A WEEK OR SO AFTER THE FUNERAL, Tick Thompson, the new sheriff of Greenbrier County, was waiting at Arvin’s car when the boy got off work. “I need to talk to you, Arvin,” the lawman said. “It’s about Lenora.” He had been one of the men who helped carry her body out of the smokehouse after Earskell saw the door unlatched and found her. He’d been called to a few suicides over the years, mostly men, though, blowing their brains out over some woman or a bad business deal, never a young girl hanging herself. When he’d asked, right after the ambulance pulled away that evening, Emma and the boy both said she had actually seemed happier lately. There was something about it that didn’t add up. He hadn’t had a decent night’s sleep all week.

Arvin tossed his lunch bucket in the front seat of the Bel Air. “What about her?”

“I figured it might be best to tell you instead of your grandmother. From what I hear, she’s not taking things too good.”

“Tell me what?”

The sheriff took his hat off, held it in his hands. He waited until a couple of other men walked by and got in their vehicles, then cleared his throat. “Well, hell, I don’t know how to say it, Arvin, other than just say it. Did you know Lenora was carrying a baby?”

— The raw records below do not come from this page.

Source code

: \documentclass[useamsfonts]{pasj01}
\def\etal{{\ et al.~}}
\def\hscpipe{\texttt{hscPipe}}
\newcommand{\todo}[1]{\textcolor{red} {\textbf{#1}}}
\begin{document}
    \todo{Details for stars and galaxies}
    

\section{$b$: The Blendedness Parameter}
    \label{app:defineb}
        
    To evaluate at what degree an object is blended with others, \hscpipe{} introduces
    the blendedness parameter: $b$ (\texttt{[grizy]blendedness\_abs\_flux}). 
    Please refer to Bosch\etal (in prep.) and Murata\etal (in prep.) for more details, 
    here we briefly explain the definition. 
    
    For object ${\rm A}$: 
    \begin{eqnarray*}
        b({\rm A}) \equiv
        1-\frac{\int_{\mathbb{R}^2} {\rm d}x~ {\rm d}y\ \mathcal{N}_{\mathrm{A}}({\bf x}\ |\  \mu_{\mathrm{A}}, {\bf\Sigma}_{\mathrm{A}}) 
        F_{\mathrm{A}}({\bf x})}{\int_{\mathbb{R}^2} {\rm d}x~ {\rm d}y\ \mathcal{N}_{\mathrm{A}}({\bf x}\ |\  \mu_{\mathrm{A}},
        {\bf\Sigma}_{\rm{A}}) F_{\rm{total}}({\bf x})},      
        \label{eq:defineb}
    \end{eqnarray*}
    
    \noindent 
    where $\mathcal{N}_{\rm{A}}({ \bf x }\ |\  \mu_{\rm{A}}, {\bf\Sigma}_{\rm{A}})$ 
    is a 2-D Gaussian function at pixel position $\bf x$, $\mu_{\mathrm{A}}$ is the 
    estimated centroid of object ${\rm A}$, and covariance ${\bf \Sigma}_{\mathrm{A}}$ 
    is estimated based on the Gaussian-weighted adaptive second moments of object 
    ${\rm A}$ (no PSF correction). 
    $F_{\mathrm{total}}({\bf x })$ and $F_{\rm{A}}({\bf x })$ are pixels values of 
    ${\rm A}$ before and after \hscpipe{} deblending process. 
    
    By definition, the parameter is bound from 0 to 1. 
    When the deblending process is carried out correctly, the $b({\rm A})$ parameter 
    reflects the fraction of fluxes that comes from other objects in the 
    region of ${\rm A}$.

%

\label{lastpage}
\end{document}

Arvin stared at him for a long minute, a puzzled look on his face. “That’s bullshit,” he finally said. “Some sonofabitch is lying.”

“I know how you must feel, I really do, but I just came from the coroner’s office. Though ol’ Dudley might be a drunk, he ain’t no liar. Near as he can figure it, she was about three months along.”

The boy turned away from the sheriff and reached in his back pocket for a dirty rag, wiped his eyes. “Jesus,” he said, struggling to keep his upper lip from quivering.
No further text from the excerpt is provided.